With all these charges and feelings against him you might have expected that his trial and death would have been something. Feeling against him must have run high. The case must have been fairly easy to handle, and afterwards there must have been a tremendous sense of relief on the part of all concerned. But you would be quite wrong.

To begin with there wasn’t really any trial at all to speak of. If there had been the man would certainly have been acquitted. Only by unilateral action on the part of a few who literally took the law into their own hands and discharged it ignominiously before they could be prevented did the things happen at all. In all probability it was a few who had to be paid both to say and to do the right things, and many others must be kept in ignorance until it was over in case they tried to prevent it. To delay over the act would surely be fatal. One attempt, and that a quick one, was the only one that could succeed.

And far from feeling a relief when it was over the world instead was filled with a wave of horror and shame. There were many who stood by and wept, and there were others who hung around in order to do everything they could to make the next few days as easy as possible for his friends and family. Apart from the feelings of satisfaction that filled the hearts of a few, nobody else really felt that anything worthwhile had been done.

What then did his death achieve? 

In the eyes of most people nothing at all. How could it? His reign had been wonderful, but short, and his death put an end to it all. Others may try to carry on the good work, but in the circumstances they could hardly hope to succeed. The one who was hated by the few and adored by the many had gone. Tomorrow the world would turn to fresh fields and pastures new.

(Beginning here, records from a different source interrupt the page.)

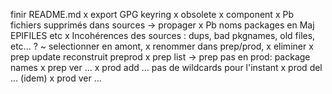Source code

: finir README.md
x export GPG keyring
x obsolete
x component
x Pb fichiers supprimés dans sources -> propager
x Pb noms packages en Maj EPIFILES etc
x Incohérences des sources : dups, bad pkgnames, old files, etc... ?
    ~ selectionner en amont, x renommer dans prep/prod, x eliminer
x prep update reconstruit preprod
x prep list -> prep pas en prod: package names
x prep ver <pkg-name> ...
x prod add <pkg> ... pas de wildcards pour l'instant
x prod del <pkg> ... (idem)
x prod ver <pkg-name> ...
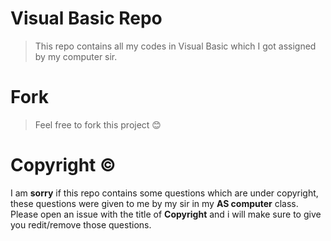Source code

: # Visual Basic Repo
> This repo contains all my codes in Visual Basic which I got assigned by my computer sir.

# Fork
> Feel free to fork this project 😊

# Copyright ©️
I am **sorry** if this repo contains some questions which are under copyright, these questions were given to me by my sir in my **AS computer** class. Please open an issue with the title of **Copyright** and i will make sure to give you redit/remove those questions.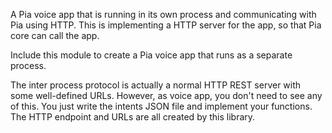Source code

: A Pia voice app that is running in its own process and
communicating with Pia using HTTP.
This is implementing a HTTP server for the app,
so that Pia core can call the app.

Include this module to create a Pia voice app that runs
as a separate process.

The inter process protocol is actually a normal HTTP REST
server with some well-defined URLs. However, as voice app,
you don't need to see any of this. You just write the
intents JSON file and implement your functions.
The HTTP endpoint and URLs are all created by this library.
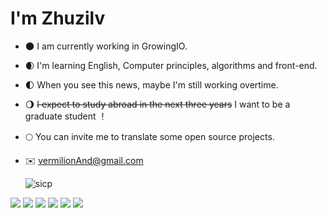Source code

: #  I'm Zhuzilv
- 🌑  I am currently working in GrowingIO.
- 🌒  I'm learning English, Computer principles,  algorithms and front-end.
- 🌓  When you see this news, maybe I'm still working overtime.
- 🌖  <del>I expect to study abroad in the next three years</del> I want to be a graduate student ！
- 🌕  You can invite me to translate some open source projects.
- ✉️   vermilionAnd@gmail.com

  <img src="https://mitpress.mit.edu/sites/default/files/sicp/graphics/main-banner.gif" alt='sicp' >

![](https://img.shields.io/badge/-React-29beb0?style=flat-square&logo=React&labelColor=ffffff&color=61DAFB)
![](https://img.shields.io/badge/-TypeScript-blue?style=flat-square&logo=TypeScript&labelColor=fff&logoColor=blue)
![](https://img.shields.io/badge/-JavaScript-e5cd0c?style=flat-square&logo=JavaScript&labelColor=f7df1e&logoColor=000)
![](https://img.shields.io/badge/-StoryBook-008000?style=flat-square&logo=storybook&labelColor=fff&color=fff)
![](https://img.shields.io/badge/-Nodejs-43853d?style=flat-square&logo=Node.js&logoColor=white)
![](https://visitor-badge.glitch.me/badge?page_id=zhuzilv)
    
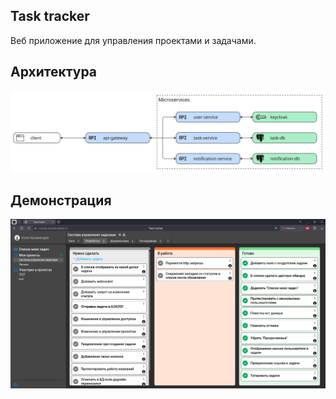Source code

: ## Task tracker

Веб приложение для управления проектами и задачами.

## Архитектура

![architecture](./images/architecture.png)

## Демонстрация

![project_board](./images/project_board.png)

All these things happened on a Friday. The world was stunned and shattered, and most people could not possibly understand what it was all about. But on the third day, the first day of the week, there were a few meeting together when suddenly the light dawned and their eyes were opened. What did they see?

They came to a new understanding of what mattered in the world. No longer were they worried by the politics of nations nor by the machinations of evil rulers, for these things all came and went. And no longer were they worried by all the burdens which the religious leaders and teachers placed upon them for they seemed so far from the life of the common people and so far from the man they loved. Now they were concerned with the whole meaning and purpose of life which they now saw to be rooted and grounded in sacrificial love. And this world never dies, even if the man who practised it were killed, because this was the thing thatreally mattered; this was the only thing the world wanted to know.

So it was that the few were able to go out from their conclave, back to the world, with a new understanding of life. ‘We know what matters’, they said, ‘and we have seen the only thing of real importance’. Death may take its toll, helped on its way by people who are evil, stupid and cruel, but God reigns supreme and turns man’s folly into power. Life for that little group could never be the same again,

Of course there were those who said they were stupid. There were many who said they had got it all wrong, and the religious people said it was utter blasphemy to suggest that the essence of the faith could be found in a man like that.  But by this they were not perturbed. They knew what they believed. And so great was their faith that it wasn’t long before many other people began to believe it too.

I had intended this morning to say something to you about Augustine. In the circumstances it seemed to me that I should speak only of Christ. And that, not of the Christ who was, but of the Christ who is.

Postscript

Following the service an elderly evangelical layman of the Spurgeonic tradition was outraged and unleashed his fury on the local greengrocer of the same generation but without too much theological or doctrinal acumen who took a distinctly different view. The greengrocer took him to task, with what result I never discovered. The greengrocer told me the story. The other man never mentioned it.